At least for the near term, we’re also including results for TouchXPRT from Principled Technologies; this is a “light” benchmark suite designed more for tablets than laptops (at least in our opinion), but it does provide a few other results separate from a monolithic suite like PCMark 7. We’ll also include results from WebXPRT for the time being, though again it seems more tablet-centric. We don’t really have any other good general performance benchmarking suites, so for other general performance benchmarks we’ll return once again to the ubiquitous Cinebench 11.5 and x264 HD. We’re updating to x264 HD 5.x, however, which does change the encoding somewhat, and if a version of x264 comes out with updated encoding support (e.g. for CUDA, OpenCL, and/or Quick Sync) we’ll likely switch to that when appropriate. We’re still looking for a good OpenCL benchmark or two; WinZip sort of qualifies, but unfortunately we’ve found in testing that 7-zip tends to beat it on file size, compression time, or both depending on the settings and files we use.
On the graphics side of the equation, there doesn’t seem to be a need to benchmark every single laptop on our gaming suite—how many times do we need to see how an Ultrabook with the same CPU and iGPU runs (or doesn’t run) games?—so we’ll continue using 3DMark as a “rough estimate” of graphics performance. As with PCMark, we’re dropping the Vantage version, but we’ll continue to use 3DMark06 and 3DMark 11, and we’ll add the new version “when it’s done”. We’re considering the inclusion of another 3D benchmark, CatZilla (aka AllBenchmark 1.0 Beta19), at the “Cat” and “Tiger” settings, but we’d like to hear feedback on whether it makes sense or not.
Finally, we’ll continue to provide analysis of display quality, and this is something we really hope to see improve in 2013. Apple has thrown down the gauntlet with their pre-calibrated MacBook, iPhone, iPad, and iMac offerings; if anyone comes out with a laptop that charges Apple prices but can’t actually match Apple on areas like the display, touchpad, and overall quality, you can bet we’ll call them to the carpet.
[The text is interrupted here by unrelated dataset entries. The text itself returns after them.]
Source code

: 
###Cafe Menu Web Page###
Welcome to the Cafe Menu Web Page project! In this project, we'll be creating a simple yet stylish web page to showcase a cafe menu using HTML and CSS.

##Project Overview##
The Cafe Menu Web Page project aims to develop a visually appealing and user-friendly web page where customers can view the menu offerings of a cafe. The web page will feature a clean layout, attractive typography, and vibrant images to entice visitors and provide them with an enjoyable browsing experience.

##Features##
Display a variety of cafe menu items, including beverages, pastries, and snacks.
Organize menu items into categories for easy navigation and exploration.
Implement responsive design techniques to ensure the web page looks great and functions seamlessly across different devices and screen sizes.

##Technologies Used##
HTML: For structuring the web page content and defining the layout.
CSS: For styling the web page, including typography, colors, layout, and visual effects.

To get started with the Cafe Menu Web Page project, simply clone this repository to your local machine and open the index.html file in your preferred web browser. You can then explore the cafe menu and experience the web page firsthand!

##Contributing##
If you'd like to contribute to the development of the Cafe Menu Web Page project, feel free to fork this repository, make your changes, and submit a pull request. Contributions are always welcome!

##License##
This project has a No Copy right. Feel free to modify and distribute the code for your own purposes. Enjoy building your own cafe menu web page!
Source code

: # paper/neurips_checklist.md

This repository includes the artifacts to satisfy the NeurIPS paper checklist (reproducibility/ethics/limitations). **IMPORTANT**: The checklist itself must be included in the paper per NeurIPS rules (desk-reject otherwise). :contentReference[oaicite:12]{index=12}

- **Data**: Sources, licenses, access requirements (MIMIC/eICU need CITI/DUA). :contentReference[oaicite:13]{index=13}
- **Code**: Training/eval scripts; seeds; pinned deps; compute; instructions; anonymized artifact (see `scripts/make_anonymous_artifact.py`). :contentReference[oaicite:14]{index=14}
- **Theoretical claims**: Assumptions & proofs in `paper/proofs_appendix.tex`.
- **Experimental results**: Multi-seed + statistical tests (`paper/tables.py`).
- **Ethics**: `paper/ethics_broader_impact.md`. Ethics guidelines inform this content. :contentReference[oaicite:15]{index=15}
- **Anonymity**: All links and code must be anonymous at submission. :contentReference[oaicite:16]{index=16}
Either be better than Apple and charge the same, or match Apple and charge less, or charge a lot less and don’t try to compete with Apple (which is a dead-end race to the bottom, so let’s try to at least have a few laptops that eschew this path).
Battery Benchmarks
As detailed in the Acer S7 review, we’re now ramping up the “difficulty” of our battery life testing. The short story is that we feel anything less than our previous Internet surfing test is too light to truly represent how people use their laptops, so we’re making that our Light test. For the Medium test, we’ll be increasing the frequency of page loads on our Internet test (from every 60 seconds down to every 12 seconds) and adding in playback of MP3 files. The Heavy test is designed not as a “worst-case battery life” test but rather as a “reasonable but still strenuous” use case for battery power, and we use the same Internet test as in the Medium test but add in looped playback of a 12Mbps 1080p H.264 video with a constant FTP download from a local server running at ~8Mbps (FileZilla Server with two simultaneous downloads and a cap of 500KBps, downloading a list of large movie files).
Other aspects of our battery testing also warrant clarification. For one, we continue to disable certain “advanced” features like Intel’s Display Power Saving Technology (which can adjust contrast, brightness, color depth, and other items in order to reduce power use). The idea seems nice, but it basically sacrifices image quality for battery life, and since other graphics solutions are not using these “tricks” we’re leaving it enabled. We also disable refresh rate switching, for similar reasons—testing 40Hz on some laptops and 60Hz on others isn’t really apples-to-apples. Finally, we’re also moving from 100 nits brightness to 200 nits brightness for all the battery life testing, and the WiFi and audio will remain active (volume at 30% with headphones connected).
Gaming Benchmarks
In truth, this is the one area where there is the most room for debate. Keep in mind that when testing notebooks, we’re not solely focused on GPU performance most of the time (even with gaming notebooks); the gaming tests are only a subset of all the benchmarks we run. We’ll try to overlap with our desktop GPU testing where possible, but we’ll continue to use 1366x768 ~Medium as our Value setting, 1600x900 ~High as our Mainstream setting, and 1920x1080 ~Max for our Enthusiast setting. Beyond the settings however is the question of which games to include.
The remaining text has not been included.